I’ve tried explaining (from the fence-sitting position of being neither a royalist nor a republican) that they certainly bring in a lot of revenue, etc., but he won’t have it.  I’ve asked whether he’d have us bring back the guillotine, with which they did for their own noblesse: no, he recoils; he just wants them retired off.  We have a Queen with a (albeit symbolic) legal role and a working prime minister and the French have a president and a prime minister.  “Why do they need two persons then?” I counter.  Oh, they do different jobs, he responds, but with a doubt in his voice.  I have him on the ropes and ask why the Germans make do with a chancellor and a president, their president being as symbolic and un-politically involved as our queen.  Why does the British prime minister correspond with the French president but not the German one?  What does the French prime minister do?  I sense victory and we start talking about the safer subject of agriculture.  

We appear to be changing queens.  I’m not sure Elizabeth is about to abdicate; I’m referring to our new colony of bees.  There was a strange to-do a couple of days ago, with a cloud of agitated bees surrounding our hive; I’ve never seen anything like it.  As I called Gabrielle on her mobile to tell her, they all started making their way back into the hive.  She later rang our Brittany bee expert, Richard and we now think that this may have been a ‘re-queening’ with the new virgin queen exiting for an airborne shag-fest before returning to the hive to start laying.



our first swarm
When I popped back for a quick visit at lunchtime the day after, (I was helping dairy farmer Hubert re-roof a barn) I found Gabrielle looking intently at the bees.  “Is this what you saw yesterday?” she said.  Indeed it was but this time they formed into a stable lump suspended in a little silver birch.  Gabrielle phone Richard for advice while I got all our protective clothing and other beekeeping paraphernalia ready.  I then clipped of a few small branches to expose the swarm then, once Gabrielle had a firm grip on the branch, I cut it free and Gabrielle walked calmly towards the hive.  We’d prepared a ramp up to the opening of the hive (a sheet of wooden board covered in a white sheet) and Gabrielle then sharply shook the branch to dislodge the bees who fell with a sort of dry splosh onto the ramp  and immediately started making their way up the board and into the hive.  Phew!  And a great feeling that like the new queen, we were no longer bee ‘virgins’. (see video above)

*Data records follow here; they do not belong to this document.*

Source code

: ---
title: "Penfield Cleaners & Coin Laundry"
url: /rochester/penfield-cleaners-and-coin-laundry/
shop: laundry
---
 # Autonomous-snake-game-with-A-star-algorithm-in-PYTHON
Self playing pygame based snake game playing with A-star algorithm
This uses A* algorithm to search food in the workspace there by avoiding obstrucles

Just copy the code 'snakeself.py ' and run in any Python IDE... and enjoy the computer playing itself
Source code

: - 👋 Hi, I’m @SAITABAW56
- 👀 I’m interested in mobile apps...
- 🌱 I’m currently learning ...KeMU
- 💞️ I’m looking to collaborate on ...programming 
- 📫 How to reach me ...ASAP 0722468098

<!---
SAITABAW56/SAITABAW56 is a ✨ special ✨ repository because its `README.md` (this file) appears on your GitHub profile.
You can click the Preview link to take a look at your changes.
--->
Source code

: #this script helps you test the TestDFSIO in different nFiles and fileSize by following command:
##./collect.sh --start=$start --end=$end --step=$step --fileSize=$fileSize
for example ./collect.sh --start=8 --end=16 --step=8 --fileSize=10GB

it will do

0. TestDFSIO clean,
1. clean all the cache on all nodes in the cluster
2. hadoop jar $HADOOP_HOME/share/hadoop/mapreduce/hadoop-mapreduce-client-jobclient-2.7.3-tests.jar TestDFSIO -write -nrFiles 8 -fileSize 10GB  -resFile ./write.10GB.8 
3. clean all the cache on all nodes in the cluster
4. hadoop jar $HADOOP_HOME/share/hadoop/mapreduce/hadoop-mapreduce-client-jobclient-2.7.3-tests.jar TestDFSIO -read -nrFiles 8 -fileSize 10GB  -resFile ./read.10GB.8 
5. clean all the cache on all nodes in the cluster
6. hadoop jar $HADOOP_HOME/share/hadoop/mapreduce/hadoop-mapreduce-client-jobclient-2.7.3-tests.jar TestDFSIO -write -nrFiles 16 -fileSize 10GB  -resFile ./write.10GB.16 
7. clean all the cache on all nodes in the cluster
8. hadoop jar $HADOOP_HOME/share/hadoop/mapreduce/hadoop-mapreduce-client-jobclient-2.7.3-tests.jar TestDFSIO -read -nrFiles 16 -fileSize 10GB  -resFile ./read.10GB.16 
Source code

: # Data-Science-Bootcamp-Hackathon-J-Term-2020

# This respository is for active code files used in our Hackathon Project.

Richard had told us to try to put them back in the original hive.  If they were re-queening, then this would work but if there were two queens (think Mary, Queen of Scots and Elizabeth I ) then they’d swarm again and then we would have to put them into another hive.

cutting down swarm
… and swarm again they did, two days later.  We installed our new mini-hive with just five frames, which Richard calls a nucleus and the French, une ruchette.  (Thanks to Andrew, friend and volunteer, who built this from offcuts of exterior ply only a couple of weeks ago.) Same technique but the bees didn’t seem 100% sure, a lot of them remaining in clusters on the outside and underneath.  Gabrielle phoned Richard and I called Olivier, who lives and keeps bees in an adjoining village.  Both of them are also experiencing bees expressing somewhat unusual behaviour.  Olivier turned up within five minutes in a white van that should have had a blue flashing light on top for added authenticity, I reckon.  While he was there, the bees did seem to go inside, aided by some gentle persuasion from Gabrielle with a soft brush and so we got some white wine from the fridge to boire un coup, the traditional way to say thank you.

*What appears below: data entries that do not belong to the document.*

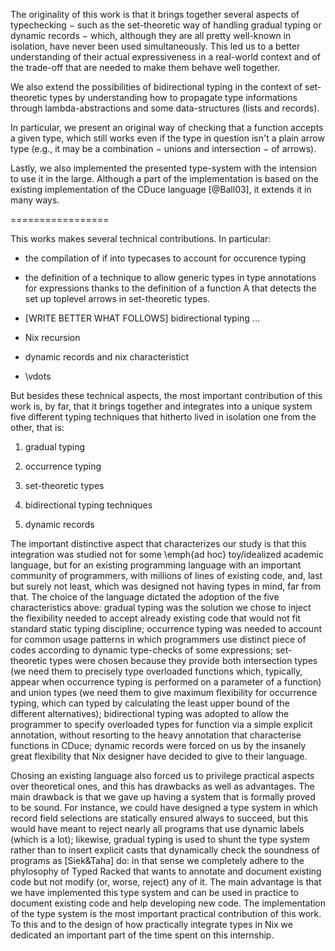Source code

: The originality of this work is that it brings together several aspects of
typechecking − such as the set-theoretic way of handling gradual typing or
dynamic records − which, although they are all pretty well-known in isolation,
have never been used simultaneously.
This led us to a better understanding of their actual expressiveness in a
real-world context and of the trade-off that are needed to make them behave
well together.

We also extend the possibilities of bidirectional typing in the context of
set-theoretic types by understanding how to propagate type informations through
lambda-abstractions and some data-structures (lists and records).
<!-- XXX: No really nice.
  ''
  We also extend the expressiveness of set-theoretic based type-systems thanks
  to the elaboration of a bidirectional type-system
  '' ?
-->
In particular, we present an original way of checking that a function accepts a
given type, which still works even if the type in question isn't a plain arrow
type (e.g., it may be a combination − unions and intersection − of arrows).

Lastly, we also implemented the presented type-system with the intension to
use it in the large.
Although a part of the implementation is based on the existing implementation
of the CDuce language [@Ball03], it extends it in many ways.



=================


This works makes several technical contributions. In particular:

- the compilation of if into typecases to account for occurence typing

- the definition of a technique to allow generic types in type
  annotations for expressions thanks to the definition of a function A
  that detects the set up toplevel arrows in set-theoretic types.

- [WRITE BETTER WHAT FOLLOWS]
   bidirectional typing ...

- Nix recursion

- dynamic records and nix characteristict

- \vdots


But besides these technical aspects, the most important contribution of
this work is, by far, that it brings together and integrates into a unique
system five different typing techniques that hitherto lived in
isolation one from the other, that is:

1. gradual typing

2. occurrence typing

3. set-theoretic types

4. bidirectional typing techniques

5. dynamic records

The important distinctive aspect that characterizes our study is that
this integration was studied not for some \emph{ad hoc} toy/idealized
academic language, but for an existing programming language with an important
community of programmers, with millions of lines of existing code,
and, last but surely not least, which was designed not having types in
mind, far from that. The choice of the language dictated the adoption
of the five characteristics above: gradual typing was the solution we
chose to inject the flexibility needed to accept already existing code
that would not fit standard static typing discipline; occurrence typing was
needed to account for common usage patterns in which programmers use
distinct piece of codes according to dynamic type-checks of some
expressions; set-theoretic types were chosen because they provide both
intersection types (we need them to precisely type overloaded
functions which, typically, appear when occurrence typing is
performed on a parameter of a function) and union types (we need them to
give maximum flexibility for occurrence typing, which can typed by
calculating the least upper bound of the different alternatives);
bidirectional typing was adopted to allow the programmer to specify
overloaded types for function via a simple explicit annotation,
without resorting to the heavy annotation that characterise functions
in CDuce; dynamic records were forced on us by the insanely great
flexibility that Nix designer have decided to give to their language.

Chosing an existing language also forced us to privilege practical
aspects over theoretical ones, and this has drawbacks as well as
advantages. The main drawback is that we gave up having a system that
is formally proved to be sound. For instance, we could have designed a
type system in which record field selections are statically ensured
always to succeed, but this would have meant to reject nearly all
programs that use dynamic labels (which is a lot); likewise, gradual
typing is used to shunt the type system rather than to insert explicit
casts that dynamically check the soundness of programs as [Siek&Taha] do: in that sense
we completely adhere to the phylosophy of Typed Racked that wants to
annotate and document existing code but not modify (or, worse, reject)
any of it.  The main advantage is that we have implemented this type
system and can be used in practice to document existing code and help
developing new code. The implementation of the type system is the most
important practical contribution of this work. To this and to the
design of how practically integrate types in Nix we dedicated an
important part of the time spent on this internship.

queen excluder grill over entrance
Celebrations were perhaps a touch premature and the bees became unsettled again.  Olivier had given us a strip of plastic grill (cut from an old ‘queen excluder) with the advice to put it across the opening for a couple of days, once we were sure that the queen was inside (the key issue); this would prevent her from leaving again and causing another swarm.  Olivier left and the bees did swarm again but this time we let them enter by the top of the ruchette, them filtering down between the frames.  They all went in and Gabrielle filled up their feeder with sugar syrup and then had to rush off for a gig with her violin.  In early evening, with little activity, I attached the grill to the front.  All seems well and we now have two hives of bees.